[Start of Attachment]
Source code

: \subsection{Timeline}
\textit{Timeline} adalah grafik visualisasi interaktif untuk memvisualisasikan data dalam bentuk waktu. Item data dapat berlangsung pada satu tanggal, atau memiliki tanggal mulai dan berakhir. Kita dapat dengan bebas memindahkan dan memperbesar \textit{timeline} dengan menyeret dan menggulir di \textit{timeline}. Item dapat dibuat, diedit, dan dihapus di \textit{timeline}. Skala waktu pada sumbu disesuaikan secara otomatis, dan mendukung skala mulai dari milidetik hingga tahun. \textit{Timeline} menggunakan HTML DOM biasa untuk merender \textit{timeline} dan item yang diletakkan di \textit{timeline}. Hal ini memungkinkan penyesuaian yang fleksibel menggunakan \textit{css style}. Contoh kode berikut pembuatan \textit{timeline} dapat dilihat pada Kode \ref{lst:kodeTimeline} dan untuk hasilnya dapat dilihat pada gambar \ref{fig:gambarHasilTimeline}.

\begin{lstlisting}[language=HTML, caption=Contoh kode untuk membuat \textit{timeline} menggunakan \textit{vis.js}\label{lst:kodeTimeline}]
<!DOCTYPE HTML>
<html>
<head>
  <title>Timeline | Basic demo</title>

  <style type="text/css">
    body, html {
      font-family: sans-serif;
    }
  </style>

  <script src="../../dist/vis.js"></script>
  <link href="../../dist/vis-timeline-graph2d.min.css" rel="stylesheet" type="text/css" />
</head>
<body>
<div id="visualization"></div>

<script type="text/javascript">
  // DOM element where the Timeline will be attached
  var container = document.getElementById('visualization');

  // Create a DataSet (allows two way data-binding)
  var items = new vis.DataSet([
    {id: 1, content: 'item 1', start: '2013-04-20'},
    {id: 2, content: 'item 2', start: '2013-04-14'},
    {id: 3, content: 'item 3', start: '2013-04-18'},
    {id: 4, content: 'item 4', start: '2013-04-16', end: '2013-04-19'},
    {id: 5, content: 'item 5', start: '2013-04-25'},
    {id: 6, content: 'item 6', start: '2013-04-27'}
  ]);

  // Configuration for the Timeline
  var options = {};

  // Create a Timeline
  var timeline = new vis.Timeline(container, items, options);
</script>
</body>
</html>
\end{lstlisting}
[End of Attachment]
■ EXERCISE PROMPT
In the records above, return only the line that contains "1, content: 'item" and every line after it through the last, exactly as they appear.

■ ANSWER
    {id: 1, content: 'item 1', start: '2013-04-20'},
    {id: 2, content: 'item 2', start: '2013-04-14'},
    {id: 3, content: 'item 3', start: '2013-04-18'},
    {id: 4, content: 'item 4', start: '2013-04-16', end: '2013-04-19'},
    {id: 5, content: 'item 5', start: '2013-04-25'},
    {id: 6, content: 'item 6', start: '2013-04-27'}
  ]);

  // Configuration for the Timeline
  var options = {};

  // Create a Timeline
  var timeline = new vis.Timeline(container, items, options);
</script>
</body>
</html>
\end{lstlisting}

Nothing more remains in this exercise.